• **PROBLEM DETAILS**:
Set out exactly, line by line, the stretch of data below that begins at the line containing "Credits function as" and ends at the line containing "- **AI Agents**: Bots", with both ends kept.

Dataset entries:

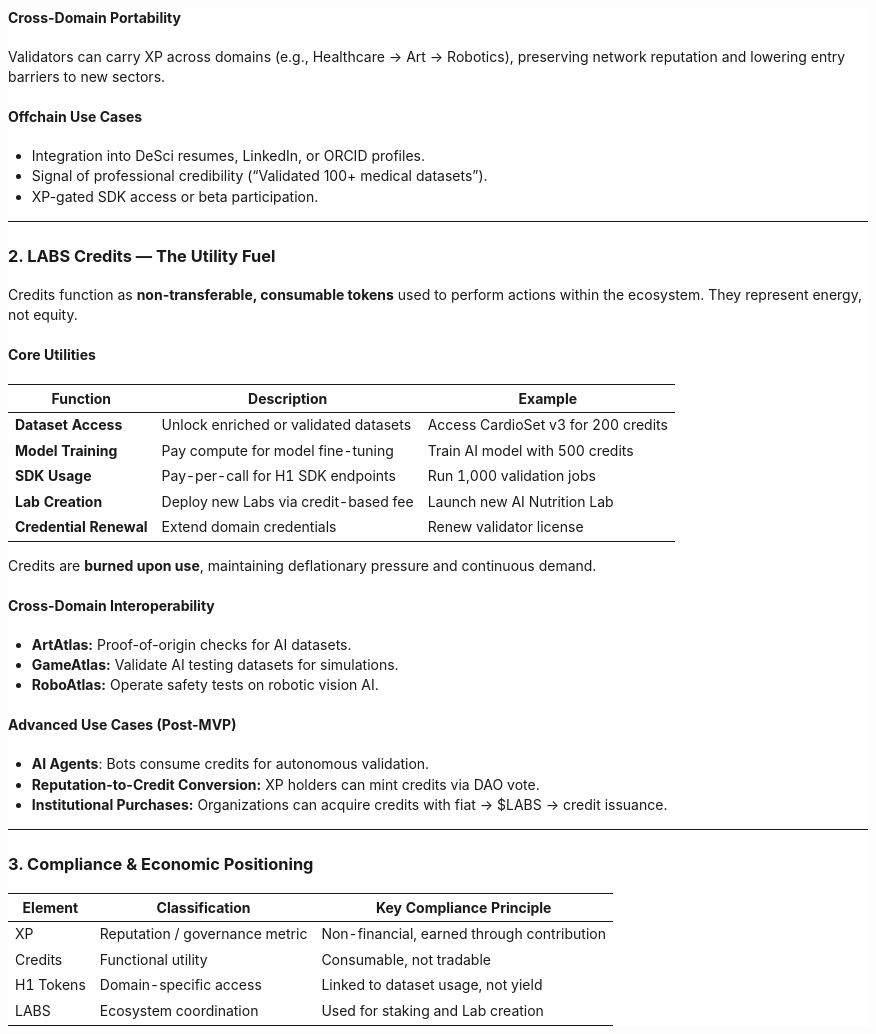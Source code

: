 #### **Cross-Domain Portability**
Validators can carry XP across domains (e.g., Healthcare → Art → Robotics), preserving network reputation and lowering entry barriers to new sectors.

#### **Offchain Use Cases**
- Integration into DeSci resumes, LinkedIn, or ORCID profiles.
- Signal of professional credibility (“Validated 100+ medical datasets”).
- XP-gated SDK access or beta participation.

---

### **2. LABS Credits — The Utility Fuel**
Credits function as **non-transferable, consumable tokens** used to perform actions within the ecosystem. They represent energy, not equity.

#### **Core Utilities**
| Function | Description | Example |
|-----------|--------------|----------|
| **Dataset Access** | Unlock enriched or validated datasets | Access CardioSet v3 for 200 credits |
| **Model Training** | Pay compute for model fine-tuning | Train AI model with 500 credits |
| **SDK Usage** | Pay-per-call for H1 SDK endpoints | Run 1,000 validation jobs |
| **Lab Creation** | Deploy new Labs via credit-based fee | Launch new AI Nutrition Lab |
| **Credential Renewal** | Extend domain credentials | Renew validator license |

Credits are **burned upon use**, maintaining deflationary pressure and continuous demand.

#### **Cross-Domain Interoperability**
- **ArtAtlas:** Proof-of-origin checks for AI datasets.
- **GameAtlas:** Validate AI testing datasets for simulations.
- **RoboAtlas:** Operate safety tests on robotic vision AI.

#### **Advanced Use Cases (Post-MVP)**
- **AI Agents**: Bots consume credits for autonomous validation.
- **Reputation-to-Credit Conversion:** XP holders can mint credits via DAO vote.
- **Institutional Purchases:** Organizations can acquire credits with fiat → $LABS → credit issuance.

---

### **3. Compliance & Economic Positioning**
| Element | Classification | Key Compliance Principle |
|----------|----------------|---------------------------|
| XP | Reputation / governance metric | Non-financial, earned through contribution |
| Credits | Functional utility | Consumable, not tradable |
| H1 Tokens | Domain-specific access | Linked to dataset usage, not yield |
| LABS | Ecosystem coordination | Used for staking and Lab creation |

• **RESULT OF THE EXERCISE**:
Credits function as **non-transferable, consumable tokens** used to perform actions within the ecosystem. They represent energy, not equity.

#### **Core Utilities**
| Function | Description | Example |
|-----------|--------------|----------|
| **Dataset Access** | Unlock enriched or validated datasets | Access CardioSet v3 for 200 credits |
| **Model Training** | Pay compute for model fine-tuning | Train AI model with 500 credits |
| **SDK Usage** | Pay-per-call for H1 SDK endpoints | Run 1,000 validation jobs |
| **Lab Creation** | Deploy new Labs via credit-based fee | Launch new AI Nutrition Lab |
| **Credential Renewal** | Extend domain credentials | Renew validator license |

Credits are **burned upon use**, maintaining deflationary pressure and continuous demand.

#### **Cross-Domain Interoperability**
- **ArtAtlas:** Proof-of-origin checks for AI datasets.
- **GameAtlas:** Validate AI testing datasets for simulations.
- **RoboAtlas:** Operate safety tests on robotic vision AI.

#### **Advanced Use Cases (Post-MVP)**
- **AI Agents**: Bots consume credits for autonomous validation.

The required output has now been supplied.